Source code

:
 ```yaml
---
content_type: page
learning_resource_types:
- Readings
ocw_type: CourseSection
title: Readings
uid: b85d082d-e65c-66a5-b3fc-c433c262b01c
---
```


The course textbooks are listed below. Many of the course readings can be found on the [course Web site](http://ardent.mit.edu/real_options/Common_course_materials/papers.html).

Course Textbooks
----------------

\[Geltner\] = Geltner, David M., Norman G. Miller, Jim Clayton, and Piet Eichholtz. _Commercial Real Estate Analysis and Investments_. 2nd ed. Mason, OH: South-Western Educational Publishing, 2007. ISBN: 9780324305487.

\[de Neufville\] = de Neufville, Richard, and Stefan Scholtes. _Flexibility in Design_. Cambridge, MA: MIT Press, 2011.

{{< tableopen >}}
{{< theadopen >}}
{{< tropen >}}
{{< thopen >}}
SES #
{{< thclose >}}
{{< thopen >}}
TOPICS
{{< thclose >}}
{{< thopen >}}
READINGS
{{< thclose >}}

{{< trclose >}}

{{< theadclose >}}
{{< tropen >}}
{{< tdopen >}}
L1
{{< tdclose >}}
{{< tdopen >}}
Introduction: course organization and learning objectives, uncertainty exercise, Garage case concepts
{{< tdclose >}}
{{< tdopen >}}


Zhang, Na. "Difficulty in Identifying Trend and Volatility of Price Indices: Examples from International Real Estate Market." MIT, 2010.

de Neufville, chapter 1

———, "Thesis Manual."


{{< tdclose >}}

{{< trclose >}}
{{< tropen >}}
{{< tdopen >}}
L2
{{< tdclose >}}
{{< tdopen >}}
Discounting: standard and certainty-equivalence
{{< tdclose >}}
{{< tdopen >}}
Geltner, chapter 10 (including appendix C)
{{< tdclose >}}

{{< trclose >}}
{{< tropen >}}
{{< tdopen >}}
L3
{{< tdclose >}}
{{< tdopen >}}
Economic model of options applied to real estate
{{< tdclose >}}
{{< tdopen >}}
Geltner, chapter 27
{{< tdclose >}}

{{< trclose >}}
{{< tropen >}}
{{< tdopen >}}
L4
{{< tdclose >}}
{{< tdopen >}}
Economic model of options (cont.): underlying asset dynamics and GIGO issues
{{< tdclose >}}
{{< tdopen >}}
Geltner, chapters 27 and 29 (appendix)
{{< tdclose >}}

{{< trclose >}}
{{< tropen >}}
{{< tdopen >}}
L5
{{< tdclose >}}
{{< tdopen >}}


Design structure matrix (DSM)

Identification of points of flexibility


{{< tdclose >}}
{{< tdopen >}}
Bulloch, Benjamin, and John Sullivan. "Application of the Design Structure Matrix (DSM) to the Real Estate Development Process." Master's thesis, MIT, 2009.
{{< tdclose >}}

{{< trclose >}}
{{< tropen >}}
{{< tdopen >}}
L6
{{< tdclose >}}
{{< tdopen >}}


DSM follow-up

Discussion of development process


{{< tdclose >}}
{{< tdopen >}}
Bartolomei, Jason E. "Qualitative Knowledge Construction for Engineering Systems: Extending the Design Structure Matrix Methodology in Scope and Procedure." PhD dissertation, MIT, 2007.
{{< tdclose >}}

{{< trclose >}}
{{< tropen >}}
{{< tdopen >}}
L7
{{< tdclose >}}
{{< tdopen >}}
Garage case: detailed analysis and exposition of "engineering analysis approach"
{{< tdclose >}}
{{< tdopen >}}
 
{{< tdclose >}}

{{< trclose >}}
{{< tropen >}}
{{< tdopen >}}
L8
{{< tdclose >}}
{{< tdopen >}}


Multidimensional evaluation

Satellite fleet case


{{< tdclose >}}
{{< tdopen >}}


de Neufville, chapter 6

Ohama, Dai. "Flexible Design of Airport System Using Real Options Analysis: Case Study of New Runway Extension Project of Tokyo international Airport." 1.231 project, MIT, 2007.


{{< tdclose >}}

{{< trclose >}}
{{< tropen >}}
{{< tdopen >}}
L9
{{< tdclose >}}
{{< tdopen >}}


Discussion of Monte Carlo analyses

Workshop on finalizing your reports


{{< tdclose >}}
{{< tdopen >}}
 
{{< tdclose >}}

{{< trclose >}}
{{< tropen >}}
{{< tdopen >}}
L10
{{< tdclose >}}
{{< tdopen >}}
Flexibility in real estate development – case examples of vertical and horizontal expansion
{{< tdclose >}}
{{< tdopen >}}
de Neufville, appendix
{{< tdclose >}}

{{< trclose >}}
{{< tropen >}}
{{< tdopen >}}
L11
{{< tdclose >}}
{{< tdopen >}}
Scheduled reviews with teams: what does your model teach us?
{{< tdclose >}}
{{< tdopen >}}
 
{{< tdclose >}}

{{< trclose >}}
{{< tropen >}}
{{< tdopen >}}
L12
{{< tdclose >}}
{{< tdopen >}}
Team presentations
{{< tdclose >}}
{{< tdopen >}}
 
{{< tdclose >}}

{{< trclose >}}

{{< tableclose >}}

# PROBLEM DETAILS
Lines with the string "Neufville": pick each one out of the material and return it.

# PROBLEM SOLUTION
\[de Neufville\] = de Neufville, Richard, and Stefan Scholtes. _Flexibility in Design_. Cambridge, MA: MIT Press, 2011.
de Neufville, chapter 1
de Neufville, chapter 6
de Neufville, appendix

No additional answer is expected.